-- Opening Marker --

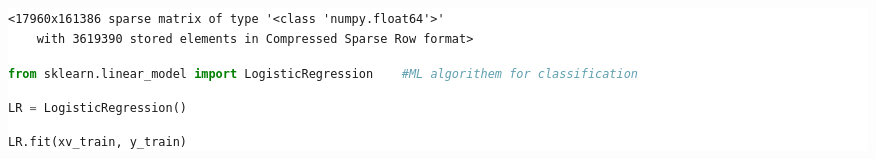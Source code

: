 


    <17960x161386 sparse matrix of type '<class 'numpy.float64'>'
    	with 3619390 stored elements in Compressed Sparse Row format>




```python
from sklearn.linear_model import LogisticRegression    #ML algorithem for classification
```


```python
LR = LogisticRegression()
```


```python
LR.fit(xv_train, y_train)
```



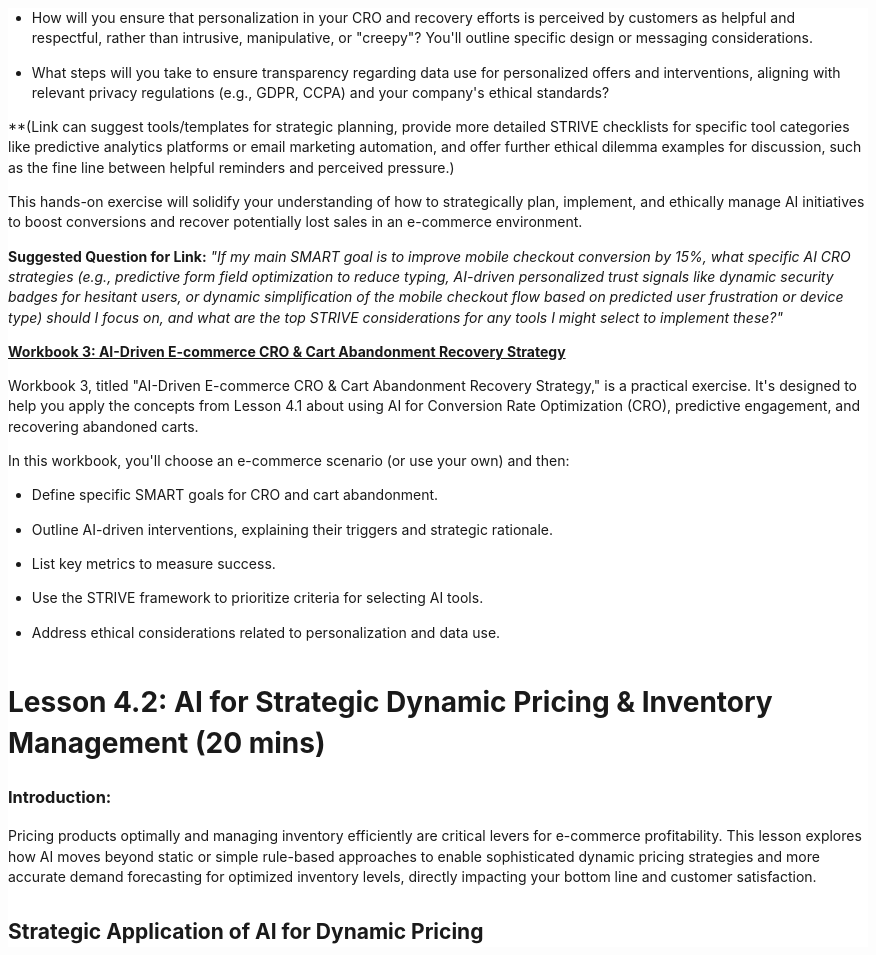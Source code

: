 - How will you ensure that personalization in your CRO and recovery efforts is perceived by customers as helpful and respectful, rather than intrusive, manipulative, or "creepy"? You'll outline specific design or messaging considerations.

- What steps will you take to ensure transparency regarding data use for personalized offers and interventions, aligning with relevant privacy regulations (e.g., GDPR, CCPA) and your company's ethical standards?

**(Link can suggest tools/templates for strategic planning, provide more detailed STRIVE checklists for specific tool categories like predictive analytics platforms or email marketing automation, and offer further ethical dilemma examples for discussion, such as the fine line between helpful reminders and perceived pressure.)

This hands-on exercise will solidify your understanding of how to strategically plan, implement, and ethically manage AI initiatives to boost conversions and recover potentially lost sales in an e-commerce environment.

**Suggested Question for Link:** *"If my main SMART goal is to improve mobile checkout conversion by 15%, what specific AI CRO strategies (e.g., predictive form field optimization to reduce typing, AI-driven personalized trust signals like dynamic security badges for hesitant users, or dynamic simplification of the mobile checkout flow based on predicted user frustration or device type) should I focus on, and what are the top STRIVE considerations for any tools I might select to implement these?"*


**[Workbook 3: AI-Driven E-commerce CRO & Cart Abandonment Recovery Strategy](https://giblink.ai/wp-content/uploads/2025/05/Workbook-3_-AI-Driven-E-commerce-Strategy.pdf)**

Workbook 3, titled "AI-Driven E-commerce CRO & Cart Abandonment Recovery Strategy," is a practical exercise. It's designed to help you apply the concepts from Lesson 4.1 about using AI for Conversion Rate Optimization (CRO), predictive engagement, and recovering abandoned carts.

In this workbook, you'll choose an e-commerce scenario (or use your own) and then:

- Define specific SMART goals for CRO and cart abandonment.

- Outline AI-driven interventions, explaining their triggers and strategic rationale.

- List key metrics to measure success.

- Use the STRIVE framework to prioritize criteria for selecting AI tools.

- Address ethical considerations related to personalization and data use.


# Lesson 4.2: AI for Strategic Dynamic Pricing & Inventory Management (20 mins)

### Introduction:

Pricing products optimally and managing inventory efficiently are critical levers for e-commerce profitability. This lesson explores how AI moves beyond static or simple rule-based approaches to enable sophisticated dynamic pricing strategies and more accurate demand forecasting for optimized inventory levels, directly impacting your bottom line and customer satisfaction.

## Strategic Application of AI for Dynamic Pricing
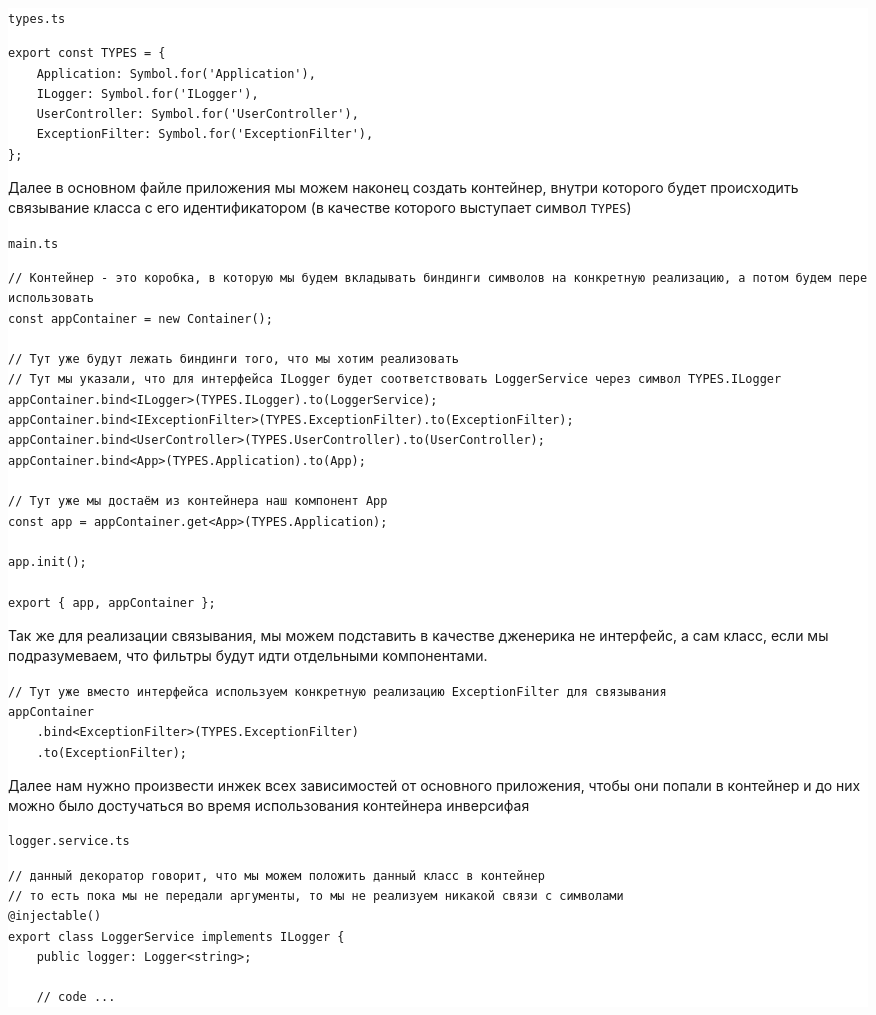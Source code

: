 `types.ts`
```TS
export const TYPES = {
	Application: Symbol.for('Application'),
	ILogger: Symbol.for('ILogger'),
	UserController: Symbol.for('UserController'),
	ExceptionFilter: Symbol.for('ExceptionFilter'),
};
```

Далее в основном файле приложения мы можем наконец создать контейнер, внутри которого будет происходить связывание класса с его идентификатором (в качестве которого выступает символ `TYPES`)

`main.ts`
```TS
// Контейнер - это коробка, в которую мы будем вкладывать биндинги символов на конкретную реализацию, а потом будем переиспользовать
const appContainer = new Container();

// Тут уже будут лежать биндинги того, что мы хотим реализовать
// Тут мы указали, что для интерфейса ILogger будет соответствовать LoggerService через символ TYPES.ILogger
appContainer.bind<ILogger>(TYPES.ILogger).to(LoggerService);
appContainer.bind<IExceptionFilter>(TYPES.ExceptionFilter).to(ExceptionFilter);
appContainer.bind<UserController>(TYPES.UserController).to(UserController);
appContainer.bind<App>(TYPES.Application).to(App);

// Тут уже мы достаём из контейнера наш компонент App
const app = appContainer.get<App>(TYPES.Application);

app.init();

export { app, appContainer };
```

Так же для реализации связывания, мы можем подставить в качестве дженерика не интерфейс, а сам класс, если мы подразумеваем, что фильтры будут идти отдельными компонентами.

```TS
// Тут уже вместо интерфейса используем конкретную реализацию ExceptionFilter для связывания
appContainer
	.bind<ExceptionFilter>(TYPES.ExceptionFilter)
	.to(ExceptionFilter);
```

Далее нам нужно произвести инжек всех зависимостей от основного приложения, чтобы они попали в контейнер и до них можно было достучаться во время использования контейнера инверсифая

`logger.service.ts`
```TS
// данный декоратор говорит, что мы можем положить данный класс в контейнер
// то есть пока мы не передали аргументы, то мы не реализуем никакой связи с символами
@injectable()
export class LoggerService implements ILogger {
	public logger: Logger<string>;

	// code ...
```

-- Closing Marker --
-- Opening Marker --

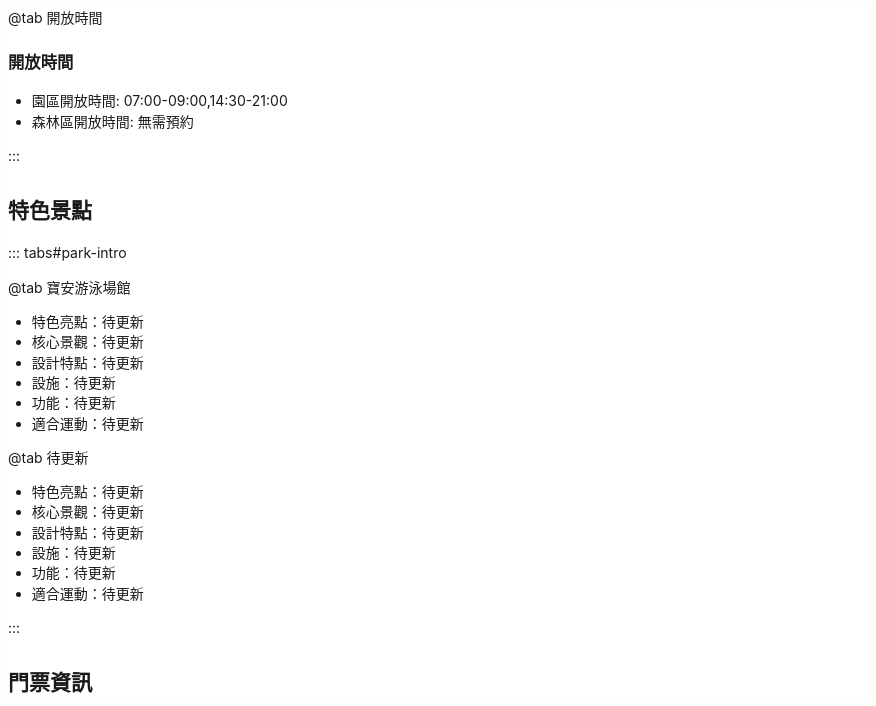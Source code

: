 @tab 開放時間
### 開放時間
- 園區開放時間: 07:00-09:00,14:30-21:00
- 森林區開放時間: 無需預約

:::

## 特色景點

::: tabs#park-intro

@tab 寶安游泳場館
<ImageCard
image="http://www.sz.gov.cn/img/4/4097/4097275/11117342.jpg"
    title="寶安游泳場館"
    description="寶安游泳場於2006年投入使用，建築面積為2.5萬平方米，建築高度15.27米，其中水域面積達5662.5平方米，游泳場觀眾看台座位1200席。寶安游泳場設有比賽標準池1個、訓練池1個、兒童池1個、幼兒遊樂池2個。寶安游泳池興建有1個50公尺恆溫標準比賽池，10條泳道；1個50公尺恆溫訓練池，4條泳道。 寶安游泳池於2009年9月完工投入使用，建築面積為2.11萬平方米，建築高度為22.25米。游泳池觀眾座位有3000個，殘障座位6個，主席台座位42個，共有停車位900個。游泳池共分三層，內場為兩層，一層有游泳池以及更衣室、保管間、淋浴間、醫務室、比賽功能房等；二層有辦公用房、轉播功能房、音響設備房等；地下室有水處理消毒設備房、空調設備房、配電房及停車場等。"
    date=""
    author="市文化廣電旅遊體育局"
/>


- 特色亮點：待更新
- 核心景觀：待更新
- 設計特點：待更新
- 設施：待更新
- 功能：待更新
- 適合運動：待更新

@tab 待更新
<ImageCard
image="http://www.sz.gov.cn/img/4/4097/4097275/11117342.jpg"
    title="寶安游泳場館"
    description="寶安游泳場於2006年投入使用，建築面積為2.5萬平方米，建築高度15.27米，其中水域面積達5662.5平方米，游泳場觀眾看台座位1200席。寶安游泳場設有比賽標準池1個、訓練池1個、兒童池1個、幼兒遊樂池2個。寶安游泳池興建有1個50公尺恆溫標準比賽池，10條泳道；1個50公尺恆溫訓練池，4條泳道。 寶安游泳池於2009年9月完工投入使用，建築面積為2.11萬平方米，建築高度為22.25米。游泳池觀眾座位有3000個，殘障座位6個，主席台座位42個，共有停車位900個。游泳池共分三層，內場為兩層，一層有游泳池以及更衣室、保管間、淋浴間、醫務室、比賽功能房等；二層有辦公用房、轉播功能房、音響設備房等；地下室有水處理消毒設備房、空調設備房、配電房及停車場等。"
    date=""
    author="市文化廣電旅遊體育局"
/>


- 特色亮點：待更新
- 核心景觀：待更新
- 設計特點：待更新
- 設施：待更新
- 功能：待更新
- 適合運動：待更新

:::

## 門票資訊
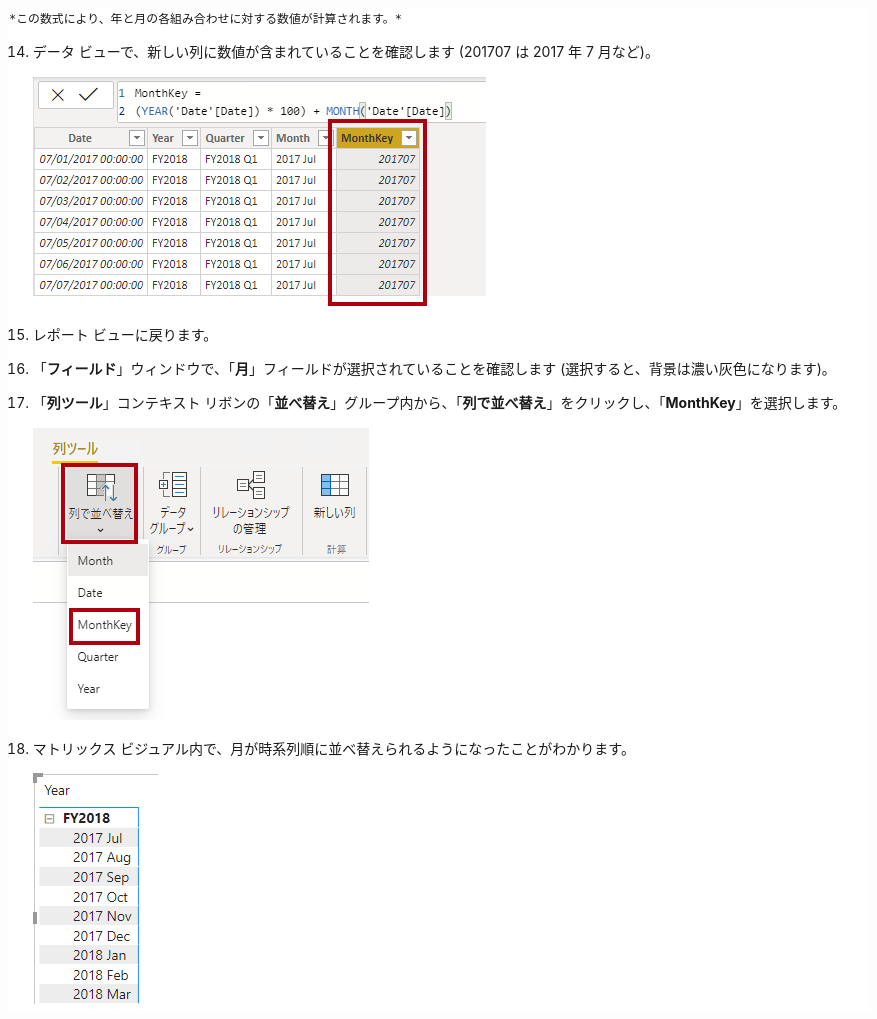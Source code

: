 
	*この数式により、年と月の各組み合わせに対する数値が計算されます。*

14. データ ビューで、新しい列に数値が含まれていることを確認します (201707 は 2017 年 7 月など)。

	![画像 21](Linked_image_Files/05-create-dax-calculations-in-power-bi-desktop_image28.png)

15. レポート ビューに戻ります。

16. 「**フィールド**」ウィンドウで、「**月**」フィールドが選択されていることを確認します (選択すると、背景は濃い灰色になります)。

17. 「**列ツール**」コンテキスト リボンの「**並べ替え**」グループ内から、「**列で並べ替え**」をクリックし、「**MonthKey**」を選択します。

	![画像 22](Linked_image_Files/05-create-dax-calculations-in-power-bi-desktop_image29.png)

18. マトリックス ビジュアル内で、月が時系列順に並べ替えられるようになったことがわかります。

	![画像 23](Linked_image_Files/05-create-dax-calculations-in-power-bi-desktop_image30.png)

-- Closing Marker --

## [PROBLEM DETAILS]
Every line in the data above that contains the word "будет" should be copied.

## [EXERCISE RESPONSE]
Далее в основном файле приложения мы можем наконец создать контейнер, внутри которого будет происходить связывание класса с его идентификатором (в качестве которого выступает символ `TYPES`)
// Тут мы указали, что для интерфейса ILogger будет соответствовать LoggerService через символ TYPES.ILogger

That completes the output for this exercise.